In the next paragraph, you can find the answer to why Japanese cuisine, values, fashion, arts, architecture and music has changed so much. Keep reading to discover the fascinating changes in the history of one of the most influential countries in the world.
In most cultures, diet is determined by the environment. Being a coastal nation, seafood has always featured prominently in Japanese food. When you think of Japanese food, the most popular might come to mind: sushi, rice, and generally lots of seafood.
Traditional Japanese cuisine is called washoku, and also included a lot of seafood, such as fish, wild boar or deer, mushrooms, nuts, fruits and spices. Most of the staples of ancient Japanese cuisine can be traced back to Chinese influence, such as barley, soybeans, tofu and miso. Portuguese traders and Jesuit priests also brought foods such as bread, tempura and katsu, before the 1600s when Japan isolated itself from outside influences.
In the mid-1800s, Japan allied more closely with the West, and this resulted in the modernization of Japanese cuisine to include eggs, milk, and a variety of non-native meats. Many Japanese chefs studied French cuisine, and other influences such as Italian and German food were crucial to the development of Japanese food at the time.
Increasingly, Japanese people included more meat, coffee, chocolate and bread into their diets. At the end of World War II, American culture arrived in full, driving increased demand for Western food and especially fast-food.
Now, Japanese fusion is globally celebrated, including Japanese-Peruvian fusion, Japanese-Italian, and Japanese-Mexican (think sushi burritos). In Japan, many fast-food chains prevalent in the West (like KFC) are becoming more and more popular. Even traditionally Japanese foods such as ramen focus their business model on fast-food, as opposed to the slow and methodical style of traditional tea houses and other restaurants.
Traditionally, Japanese culture was very conservative. Japan was heavily influenced by Chinese culture, including in its writing system, architecture, culture, religion, philosophy and law.

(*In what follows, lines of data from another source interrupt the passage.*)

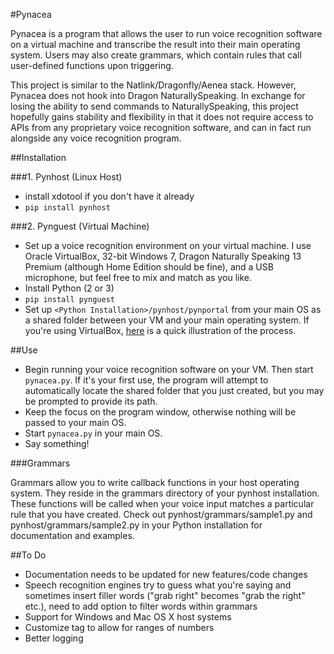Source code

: #Pynacea

Pynacea is a program that allows the user to run voice recognition
software on a virtual machine and transcribe the result into their
main operating system. Users may also create grammars, which contain
rules that call user-defined functions upon triggering.

This project is similar to the Natlink/Dragonfly/Aenea stack. However, Pynacea
does not hook into Dragon NaturallySpeaking. In exchange for losing the
ability to send commands to NaturallySpeaking, this project hopefully gains
stability and flexibility in that it does not require access to APIs from any
proprietary voice recognition software, and can in fact run alongside any voice
recognition program.

##Installation

###1. Pynhost (Linux Host)

- install xdotool if you don't have it already
- `pip install pynhost`

###2. Pynguest (Virtual Machine)

- Set up a voice recognition environment on your virtual machine. 
I use Oracle VirtualBox, 32-bit Windows 7, Dragon Naturally Speaking 13 Premium
(although Home Edition should be fine), and a USB microphone, but feel free to
mix and match as you like.
- Install Python (2 or 3)
- `pip install pynguest`
- Set up `<Python Installation>/pynhost/pynportal` from your main OS as a
shared folder between your VM and your main operating system. If you're using
VirtualBox, [here](https://www.youtube.com/watch?v=eB211nF-Big) is a quick
illustration of the process.

##Use

- Begin running your voice recognition software on your VM. Then start `pynacea.py`.
If it's your first use, the program will attempt to automatically locate the
shared folder that you just created, but you may be prompted to provide its
path.
- Keep the focus on the program window, otherwise nothing will be passed to
your main OS.
- Start `pynacea.py` in your main OS.
- Say something!

###Grammars

Grammars allow you to write callback functions in your host operating system.
They reside in the grammars directory of your pynhost installation.
These functions will be called when your voice input matches a particular rule
that you have created. Check out pynhost/grammars/sample1.py and  
pynhost/grammars/sample2.py in your Python installation for documentation and
examples.

##To Do

- Documentation needs to be updated for new features/code changes
- Speech recognition engines try to guess what you're saying and
sometimes insert filler words ("grab right" becomes "grab the right"
etc.), need to add option to filter words within grammars
- Support for Windows and Mac OS X host systems
- Customize <num> tag to allow for ranges of numbers
- Better logging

In the 1600s, during the Tokugawa period, Japanese culture solidified to reflect neo-Confucianist social policies. Japanese people valued social stability and morality, and structured society around:
- rigid hierarchies
- collective responsibility
- strict rules for individuals
Japanese culture has retained these traditional values, centered on social order, stability, and collective responsibility. It can still be said that Japanese culture values modesty, harmony, politeness and formality. For example, in work environments in Japan, harmony is prioritized, and seen as highly important to be successful. Therefore, Japanese people have been taught to be gentle, courteous and not to express disagreement in a confrontational way.
Despite its basis in traditional values, Japanese culture has also expanded to include modern influences. The “Survey on Japanese Value Orientations”, conducted every year since 1973, showed that in general, Japanese people are becoming more supportive of gender equality and individual freedom. Current Japanese values include:
- Ganbaru (persistence)
- Gaman (endurance)
- Konjou (willpower)
- Shogonai (acceptance)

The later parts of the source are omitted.